English cloth producer (1613–1667)

Paul Methuen (1613–1667) was a wealthy English clothier of Bradford-on-Avon, Wiltshire, described by antiquary John Aubrey as 'the greatest clothier of his time'.

Paul Methuen was born on 13 October 1613 at Frome, Somerset, where his father Anthony (d. 1640) was the vicar of St John's church. Nothing is known of his early years, but in 1641 he married Sarah Davison of Freshford, Somerset, and thus became brother-in-law to the clothier-politician John Ashe (1597–1659). By 1646 he had settled nearby at Bradford-on-Avon, where he acquired a large house with a tithe barn suitable for cloth-making and storage. After Methuen's first wife died, he married John Ashe's daughter Grace (d. 1700), and thus became his son-in-law.

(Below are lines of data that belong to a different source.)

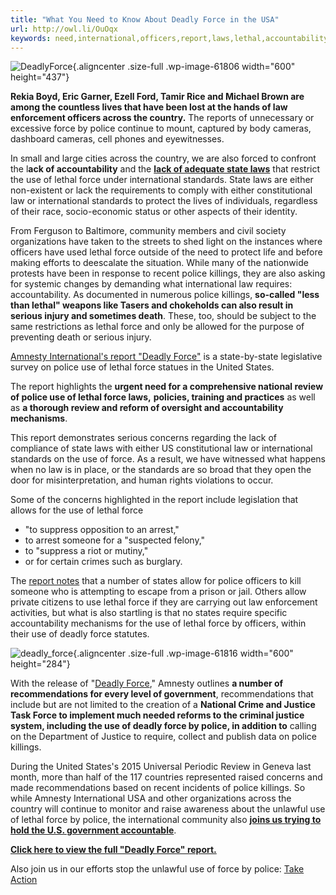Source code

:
 ```yaml
---
title: "What You Need to Know About Deadly Force in the USA"
url: http://owl.li/OuOqx
keywords: need,international,officers,report,laws,lethal,accountability,know,lack,standards,usa,deadly,law
---
```

![DeadlyForce](https://blog.amnestyusa.org/wp-content/uploads/2015/06/DeadlyForce.png){.aligncenter .size-full .wp-image-61806 width="600" height="437"}

**Rekia Boyd, Eric Garner, Ezell Ford, Tamir Rice and Michael Brown are among the countless lives that have been lost at the hands of law enforcement officers across the country.** The reports of unnecessary or excessive force by police continue to mount, captured by body cameras, dashboard cameras, cell phones and eyewitnesses.

In small and large cities across the country, we are also forced to confront the l**ack of accountability** and the **[lack of adequate state laws](https://amnestyusa.org/DeadlyForce)** that restrict the use of lethal force under international standards. State laws are either non-existent or lack the requirements to comply with either constitutional law or international standards to protect the lives of individuals, regardless of their race, socio-economic status or other aspects of their identity.

From Ferguson to Baltimore, community members and civil society organizations have taken to the streets to shed light on the instances where officers have used lethal force outside of the need to protect life and before making efforts to deescalate the situation. While many of the nationwide protests have been in response to recent police killings, they are also asking for systemic changes by demanding what international law requires: accountability. As documented in numerous police killings, **so-called "less than lethal" weapons like Tasers and chokeholds can also result in serious injury and sometimes death**. These, too, should be subject to the same restrictions as lethal force and only be allowed for the purpose of preventing death or serious injury.

[Amnesty International's report "Deadly Force"](https://amnestyusa.org/DeadlyForce) is a state-by-state legislative survey on police use of lethal force statues in the United States.

The report highlights the **urgent need for a comprehensive national review of police use of lethal force laws,** **policies, training and practices** as well as **a thorough review and reform of oversight and accountability mechanisms**.

This report demonstrates serious concerns regarding the lack of compliance of state laws with either US constitutional law or international standards on the use of force. As a result, we have witnessed what happens when no law is in place, or the standards are so broad that they open the door for misinterpretation, and human rights violations to occur.

Some of the concerns highlighted in the report include legislation that allows for the use of lethal force

-   "to suppress opposition to an arrest,"
-   to arrest someone for a "suspected felony,"
-   to "suppress a riot or mutiny,"
-   or for certain crimes such as burglary.

The [report notes](https://amnestyusa.org/DeadlyForce) that a number of states allow for police officers to kill someone who is attempting to escape from a prison or jail. Others allow private citizens to use lethal force if they are carrying out law enforcement activities, but what is also startling is that no states require specific accountability mechanisms for the use of lethal force by officers, within their use of deadly force statutes.

![deadly\_force](https://blog.amnestyusa.org/wp-content/uploads/2015/06/deadly_force.png){.aligncenter .size-full .wp-image-61816 width="600" height="284"}

With the release of "[Deadly Force](https://amnestyusa.org/DeadlyForce)," Amnesty outlines **a number of recommendations for every level of government**, recommendations that include but are not limited to the creation of a **National Crime and Justice Task Force to implement much needed reforms to the criminal justice system, including the use of deadly force by police, in addition to** calling on the Department of Justice to require, collect and publish data on police killings.

During the United States's 2015 Universal Periodic Review in Geneva last month, more than half of the 117 countries represented raised concerns and made recommendations based on recent incidents of police killings. So while Amnesty International USA and other organizations across the country will continue to monitor and raise awareness about the unlawful use of lethal force by police, the international community also **[joins us trying to hold the U.S. government accountable](https://amnestyusa.org/DeadlyForceAction)**.

**[Click here to view the full "Deadly Force" report.](https://amnestyusa.org/DeadlyForceReport)**

Also join us in our efforts stop the unlawful use of force by police: [Take Action](https://amnestyusa.org/DeadlyForceAction)
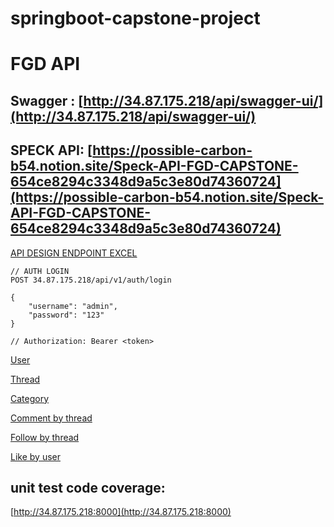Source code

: # springboot-capstone-project

# FGD API

## Swagger : [http://34.87.175.218/api/swagger-ui/](http://34.87.175.218/api/swagger-ui/)

## SPECK API: [https://possible-carbon-b54.notion.site/Speck-API-FGD-CAPSTONE-654ce8294c3348d9a5c3e80d74360724](https://possible-carbon-b54.notion.site/Speck-API-FGD-CAPSTONE-654ce8294c3348d9a5c3e80d74360724)

 [API DESIGN ENDPOINT EXCEL](https://docs.google.com/spreadsheets/d/1LEsaywiibang-miTxcecwkLLuw4N2OtVlhA_VJIrbak)


```
// AUTH LOGIN
POST 34.87.175.218/api/v1/auth/login

{
    "username": "admin",
    "password": "123"
}

// Authorization: Bearer <token>
```

[User](http://34.87.175.218/api/v1/user)

[Thread](http://34.87.175.218/api/v1/thread)

[Category](http://34.87.175.218/api/v1/category)

[Comment by thread](http://34.87.175.218/api/v1/comment/thread/1)

[Follow by thread](http://34.87.175.218/api/v1/follow/thread/1)

[Like by user](http://34.87.175.218/api/v1/like/thread/1)

## unit test code coverage:

[http://34.87.175.218:8000](http://34.87.175.218:8000)







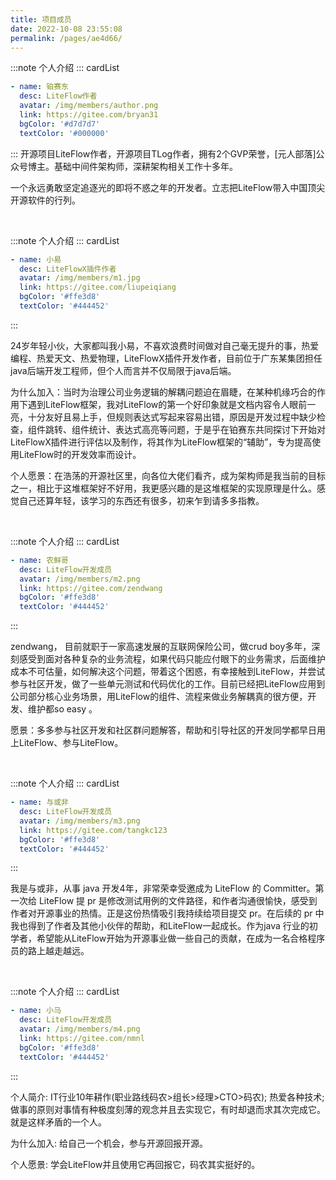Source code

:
 ```yaml
---
title: 项目成员
date: 2022-10-08 23:55:08
permalink: /pages/ae4d66/
---
```




:::note 个人介绍
::: cardList
```yaml
- name: 铂赛东
  desc: LiteFlow作者
  avatar: /img/members/author.png
  link: https://gitee.com/bryan31
  bgColor: '#d7d7d7'
  textColor: '#000000'
```
:::
开源项目LiteFlow作者，开源项目TLog作者，拥有2个GVP荣誉，[元人部落]公众号博主。基础中间件架构师，深耕架构相关工作十多年。

一个永远勇敢坚定追逐光的即将不惑之年的开发者。立志把LiteFlow带入中国顶尖开源软件的行列。


<br>

:::note 个人介绍
::: cardList
```yaml
- name: 小易
  desc: LiteFlowX插件作者
  avatar: /img/members/m1.jpg
  link: https://gitee.com/liupeiqiang
  bgColor: '#ffe3d8'
  textColor: '#444452'
```
:::

24岁年轻小伙，大家都叫我小易，不喜欢浪费时间做对自己毫无提升的事，热爱编程、热爱天文、热爱物理，LiteFlowX插件开发作者，目前位于广东某集团担任java后端开发工程师，但个人而言并不仅局限于java后端。

为什么加入：当时为治理公司业务逻辑的解耦问题迫在眉睫，在某种机缘巧合的作用下遇到LiteFlow框架，我对LiteFlow的第一个好印象就是文档内容令人眼前一亮，十分友好且易上手，但规则表达式写起来容易出错，原因是开发过程中缺少检查，组件跳转、组件统计、表达式高亮等问题，于是乎在铂赛东共同探讨下开始对LiteFlowX插件进行评估以及制作，将其作为LiteFlow框架的“辅助”，专为提高使用LiteFlow时的开发效率而设计。

个人愿景：在浩荡的开源社区里，向各位大佬们看齐，成为架构师是我当前的目标之一，相比于这堆框架好不好用，我更感兴趣的是这堆框架的实现原理是什么。感觉自己还算年轻，该学习的东西还有很多，初来乍到请多多指教。

<br>

:::note 个人介绍
::: cardList
```yaml
- name: 农鲜哥
  desc: LiteFlow开发成员
  avatar: /img/members/m2.png
  link: https://gitee.com/zendwang
  bgColor: '#ffe3d8'
  textColor: '#444452'
```
:::

zendwang， 目前就职于一家高速发展的互联网保险公司，做crud boy多年，深刻感受到面对各种复杂的业务流程，如果代码只能应付眼下的业务需求，后面维护成本不可估量，如何解决这个问题，带着这个困惑，有幸接触到LiteFlow，并尝试参与社区开发，做了一些单元测试和代码优化的工作。目前已经把LiteFlow应用到公司部分核心业务场景，用LiteFlow的组件、流程来做业务解耦真的很方便，开发、维护都so easy 。

愿景：多多参与社区开发和社区群问题解答，帮助和引导社区的开发同学都早日用上LiteFlow、参与LiteFlow。

<br>

:::note 个人介绍
::: cardList
```yaml
- name: 与或非
  desc: LiteFlow开发成员
  avatar: /img/members/m3.png
  link: https://gitee.com/tangkc123
  bgColor: '#ffe3d8'
  textColor: '#444452'
```
:::

我是与或非，从事 java 开发4年，非常荣幸受邀成为 LiteFlow 的 Committer。第一次给 LiteFlow 提 pr 是修改测试用例的文件路径，和作者沟通很愉快，感受到作者对开源事业的热情。正是这份热情吸引我持续给项目提交 pr。在后续的 pr 中我也得到了作者及其他小伙伴的帮助，和LiteFlow一起成长。作为java 行业的初学者，希望能从LiteFlow开始为开源事业做一些自己的贡献，在成为一名合格程序员的路上越走越远。

<br>

:::note 个人介绍
::: cardList
```yaml
- name: 小马
  desc: LiteFlow开发成员
  avatar: /img/members/m4.png
  link: https://gitee.com/nmnl
  bgColor: '#ffe3d8'
  textColor: '#444452'
```
:::

个人简介: IT行业10年耕作(职业路线码农>组长>经理>CTO>码农); 热爱各种技术; 做事的原则对事情有种极度刻薄的观念并且去实现它，有时却退而求其次完成它。就是这样矛盾的一个人。

为什么加入: 给自己一个机会，参与开源回报开源。

个人愿景: 学会LiteFlow并且使用它再回报它，码农其实挺好的。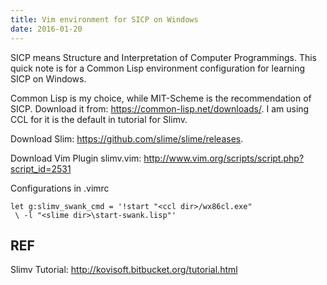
 ```yaml
---
title: Vim environment for SICP on Windows
date: 2016-01-20
---
```


SICP means Structure and Interpretation of Computer Programmings. This quick note is for a Common Lisp environment configuration for learning SICP on Windows.

Common Lisp is my choice, while MIT-Scheme is the recommendation of SICP. Download it from: <https://common-lisp.net/downloads/>. I am using CCL for it is the default in tutorial for Slimv.

Download Slim: https://github.com/slime/slime/releases.

Download Vim Plugin slimv.vim: <http://www.vim.org/scripts/script.php?script_id=2531>

Configurations in .vimrc

    let g:slimv_swank_cmd = '!start "<ccl dir>/wx86cl.exe"
     \ -l "<slime dir>\start-swank.lisp"'

 ## REF
Slimv Tutorial: <http://kovisoft.bitbucket.org/tutorial.html>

Over the next 20 years Methuen became an important supplier of an expensive fabric known as 'Spanish cloth' to Ashe's younger brothers Edward and Jonathan Ashe, merchants in London. These cloths, made from fine yarn dyed in the wool and also known as medley broadcloths, were mostly exported to Paris, notably to members of the Le Couteulx family of Rouen and Paris, the forerunners of a notable banking family. When English fine broadcloth production came under heavy competition from the Dutch during the 1650s, Methuen was one of the first to respond by bringing a spinner from Amsterdam to settle in Bradford-on-Avon, the first of several dozen who moved to the area and greatly improved English yarn-making.

Methuen died in 1667 and was buried in the parish church of Holy Trinity on 18 July. In his will he left his dye-houses, workshops and fulling mills to his second son, Anthony Methuen (1652–1717), an ancestor of the Methuens of Corsham Court.